Pedro, escribime. Alejandro”.



PODER LLORAR A PEDRO
El cuerpo de Pedro Vojkovic fue enterrado en Malvinas en el cementerio de Darwin, bajo una tumba sin nombre, con la leyenda "soldado argentino solo conocido por Dios". Gracias al trabajo de identificación de restos que realizó la Cruz Roja y el Equipo Argentino de Antropología Forense (EAAF): en dciembre de 2017 se logró identificar el cuerpo de Pedro junto con el de otros 106 soldados caídos. Vojkovic fue el único soldado nacido en City Bell que murió en las islas. Sus padres no llegaron a conocer su tumba, ahora con nombre y apellido, en Malvinas. En abril de 2019, familiares, amigos y vecinos del barrio le hicieron un sentido homenaje, colocando una placa con su rostro y unas palabras en el centro de la plaza Belgrano, de su localidad natal. A pocas cuadras de la casa que lo vio crecer.

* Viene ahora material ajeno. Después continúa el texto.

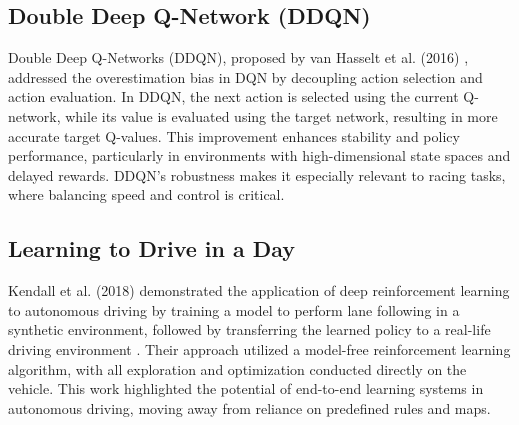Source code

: \documentclass{article}
\begin{document}
\subsection{Double Deep Q-Network (DDQN)}
Double Deep Q-Networks (DDQN), proposed by van Hasselt et al. (2016) \cite{van2016deep}, addressed the overestimation bias in DQN by decoupling action selection and action evaluation. In DDQN, the next action is selected using the current Q-network, while its value is evaluated using the target network, resulting in more accurate target Q-values. This improvement enhances stability and policy performance, particularly in environments with high-dimensional state spaces and delayed rewards. DDQN’s robustness makes it especially relevant to racing tasks, where balancing speed and control is critical.

\subsection{Learning to Drive in a Day}
Kendall et al. (2018) demonstrated the application of deep reinforcement learning to autonomous driving by training a model to perform lane following in a synthetic environment, followed by transferring the learned policy to a real-life driving environment \cite{kendall2018drive}. Their approach utilized a model-free reinforcement learning algorithm, with all exploration and optimization conducted directly on the vehicle. This work highlighted the potential of end-to-end learning systems in autonomous driving, moving away from reliance on predefined rules and maps. 


\end{document}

Como los que conocieron a Pedro en el barrio y compartieron el frío, el pan y las balas y los bombardeos, en Malvinas, aquella guerra que también mató de hambre a sus jóvenes e inexpertos soldados.“Cuando volví a las islas por primera vez, me di cuenta que Pedro no estaba en ningún lado. Su hallazgo fue francamente un alivio para el alma, porque era una asignatura pendiente. De esas que tienen un peso complejo. Es un peso que te enferma”, cuenta el Ruso. “La mayoría de nosotros no hay un día en que no pensemos en Malvinas”, agrega, en nombre de todos sus compañeros.